Understandably, that’s not what I thought I was about to read when I flipped to the piece. Still, I laughed heartily upon seeing the cover. It’s just not credible that Now Playing is prompting competitive moves from Wired. At best, I think maybe I channelled some aspect of Wired’s editorial decision-making when I pitched this story – and others – to Now Playing.

Now, if I can do it again next issue – well, that would be success of a sort, I think.

Guitar

The time has arrived.

I am in the market for a mid-range acoustic guitar. I am considering the current O-series mahogany Martins, but have always played pre-owned instruments and would be thrilled to find an older guitar as well. Currently the Trading Musician has their usual broad selection, including a 1979 Gibson, a 1975 Guild, and a Martin J21M as well as several Martins priced well out of my range. After years of pawnshop trolling, I had come to think of the Trading Musician as a bit pricey, but compared to the undeniably mouthwatering goods available online from Jet City Guitars (at the time of linking, the lowest-listed guitar price is over $2k), and there are several items listed at over $10k), the listed prices and selection appear quite reasonable.
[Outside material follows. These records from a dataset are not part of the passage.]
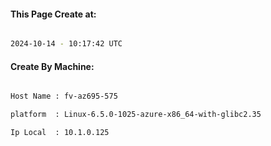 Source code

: 
   
#### This Page Create at:

```bash

2024-10-14 - 10:17:42 UTC

```

#### Create By Machine:

```bash

Host Name : fv-az695-575

platform  : Linux-6.5.0-1025-azure-x86_64-with-glibc2.35

Ip Local  : 10.1.0.125

```

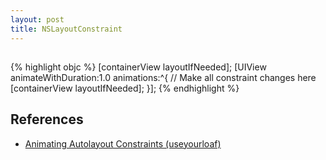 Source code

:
 ```yaml
---
layout: post
title: NSLayoutConstraint
---
```


## 

{% highlight objc %}
[containerView layoutIfNeeded];
[UIView animateWithDuration:1.0 animations:^{
  // Make all constraint changes here
  [containerView layoutIfNeeded];
}];
{% endhighlight %}

## References

- [Animating Autolayout Constraints (useyourloaf)](http://useyourloaf.com/blog/animating-autolayout-constraints/)

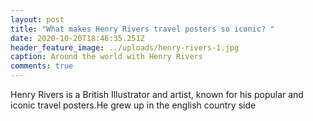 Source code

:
 ```yaml
---
layout: post
title: "What makes Henry Rivers travel posters so iconic? "
date: 2020-10-20T18:46:35.251Z
header_feature_image: ../uploads/henry-rivers-1.jpg
caption: Around the world with Henry Rivers
comments: true
---
```

Henry Rivers is a British Illustrator and artist, known for his popular and iconic travel posters.He grew up in the english country side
You know, that ’33 is more or less what I want, come to think of it. It’s over my budget, though.

As it happens, just up the street from the Trading Musician is the Folkshop (apparently and appropriately not online), which always has new and used Martin inventory on hand.

For the record, my current guitar is an end-mounted tension-bridge parlor Stella (but quite unlike the guitars that site celebrates, mine is more like these). Mine is probably from the 1970s. It’s covered with stickers and some ill-advised marker graffiti from the previous stewards, now lost in the mists of time. When I started playing it, it sounded like shit and played like an instrument of torture. The action was high enough that it hurt to fret it, and when I lowered the action, the fret buzz made the thing into a cousin of the sitar. The original machine heads in conjunction with the end-mounted tension bridge meant that for ages I was convinced that the instrument could not stay in tune.
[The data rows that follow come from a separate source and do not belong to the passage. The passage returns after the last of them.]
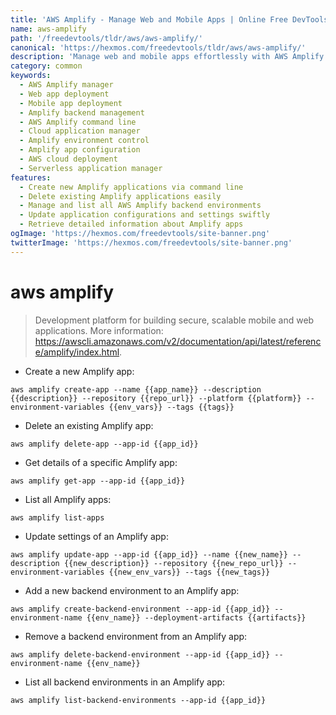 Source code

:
 ```yaml
---
title: 'AWS Amplify - Manage Web and Mobile Apps | Online Free DevTools by Hexmos'
name: aws-amplify
path: '/freedevtools/tldr/aws/aws-amplify/'
canonical: 'https://hexmos.com/freedevtools/tldr/aws/aws-amplify/'
description: 'Manage web and mobile apps effortlessly with AWS Amplify. Deploy secure and scalable applications using command line. Free online tool, no registration required.'
category: common
keywords:
  - AWS Amplify manager
  - Web app deployment
  - Mobile app deployment
  - Amplify backend management
  - AWS Amplify command line
  - Cloud application manager
  - Amplify environment control
  - Amplify app configuration
  - AWS cloud deployment
  - Serverless application manager
features:
  - Create new Amplify applications via command line
  - Delete existing Amplify applications easily
  - Manage and list all AWS Amplify backend environments
  - Update application configurations and settings swiftly
  - Retrieve detailed information about Amplify apps
ogImage: 'https://hexmos.com/freedevtools/site-banner.png'
twitterImage: 'https://hexmos.com/freedevtools/site-banner.png'
---
```


# aws amplify

> Development platform for building secure, scalable mobile and web applications.
> More information: <https://awscli.amazonaws.com/v2/documentation/api/latest/reference/amplify/index.html>.

- Create a new Amplify app:

`aws amplify create-app --name {{app_name}} --description {{description}} --repository {{repo_url}} --platform {{platform}} --environment-variables {{env_vars}} --tags {{tags}}`

- Delete an existing Amplify app:

`aws amplify delete-app --app-id {{app_id}}`

- Get details of a specific Amplify app:

`aws amplify get-app --app-id {{app_id}}`

- List all Amplify apps:

`aws amplify list-apps`

- Update settings of an Amplify app:

`aws amplify update-app --app-id {{app_id}} --name {{new_name}} --description {{new_description}} --repository {{new_repo_url}} --environment-variables {{new_env_vars}} --tags {{new_tags}}`

- Add a new backend environment to an Amplify app:

`aws amplify create-backend-environment --app-id {{app_id}} --environment-name {{env_name}} --deployment-artifacts {{artifacts}}`

- Remove a backend environment from an Amplify app:

`aws amplify delete-backend-environment --app-id {{app_id}} --environment-name {{env_name}}`

- List all backend environments in an Amplify app:

`aws amplify list-backend-environments --app-id {{app_id}}`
After many years of fiddling, I can report that the instrument has a decent voice, at long last, and while it’s still a bear to fret, the action is not nearly the painful torture mechanism it once was.

I once knew a kid who moved to the US to attend high school from his native Venezuela. He told me about how he learned to skateboard. He was a gifted skater who was able to outperform most of the other kids we hung out with. His first skateboard was made by nailing the wheels from a steel-wheeled adjustable roller skate to the bottom of a 2×4 plank.

Madness and Crowds

Spence and I headed to the waterfront last evening with the theoretical purpose of eating vast quantities of marine life while sunning ourselves on the deck of the pier which hosts The Fisherman’s restaurant. Our plans were thwarted by the unwelcome appearance of a very loud band playing very undistinguished top 40 covers on the stage of the public facility just on the other side of the outdoor dining area.
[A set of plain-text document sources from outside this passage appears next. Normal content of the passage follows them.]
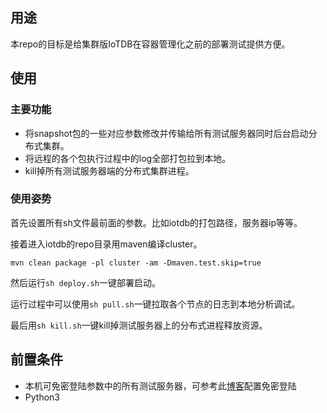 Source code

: ## 用途
本repo的目标是给集群版IoTDB在容器管理化之前的部署测试提供方便。

## 使用

### 主要功能
* 将snapshot包的一些对应参数修改并传输给所有测试服务器同时后台启动分布式集群。
* 将远程的各个包执行过程中的log全部打包拉到本地。
* kill掉所有测试服务器端的分布式集群进程。

### 使用姿势
首先设置所有sh文件最前面的参数。比如iotdb的打包路径，服务器ip等等。

接着进入iotdb的repo目录用maven编译cluster。
```
mvn clean package -pl cluster -am -Dmaven.test.skip=true
```
然后运行`sh deploy.sh`一键部署启动。

运行过程中可以使用`sh pull.sh`一键拉取各个节点的日志到本地分析调试。

最后用`sh kill.sh`一键kill掉测试服务器上的分布式进程释放资源。

## 前置条件
* 本机可免密登陆参数中的所有测试服务器，可参考此[博客](https://blog.csdn.net/jeikerxiao/article/details/84105529)配置免密登陆
* Python3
Undaunted, we surveyed the possibility of fish at one of the other waterfront eateries, only to be daunted by hourlong waits for walk-ins at each. In the end we settled for pasta at the Trattoria Mitchelli in Pioneer Square.

On our way back up the waterfront we ducked into the Owl and Thistle to find the alter-ego of local roots-rockers The Dusty 45s playing, The Vinyl Avengers. These guys do stripped down, cheesed-up covers of 50s and 60s top 40. They opened with “Taste of Honey” and worked through a range of material that included “Ring of Fire,” “Girl from Ipanema,” and an abbreviated “St. James Infirmary.” Billy, the lead singer, guitarist, and trumpeter, was his usual enthusiastic self.

I was able to get audio of the whole thing on the Treo, but haven’t listened to it or evaluated it yet.

Practice

For over a year, I have played music with Greg and Karel on Thursday nights.

Karel has had a raft of scheduling conflicts, and so we have rescheduled. Tonight, that meant that I had the pleasure of watching the Friends spinoff Joey for the first time.

It’s truly no wonder that Thursday nights were originally selected for practice.

Noted!

When Matt and Bart both remark on a show, I think it must mean something.

Matt, I’m sorry I am tardy with the details of your assignment. I believe I intend to blog it, and what with various housing-related things and my suddenly hyperactive social life, I have been procrastinating furiously.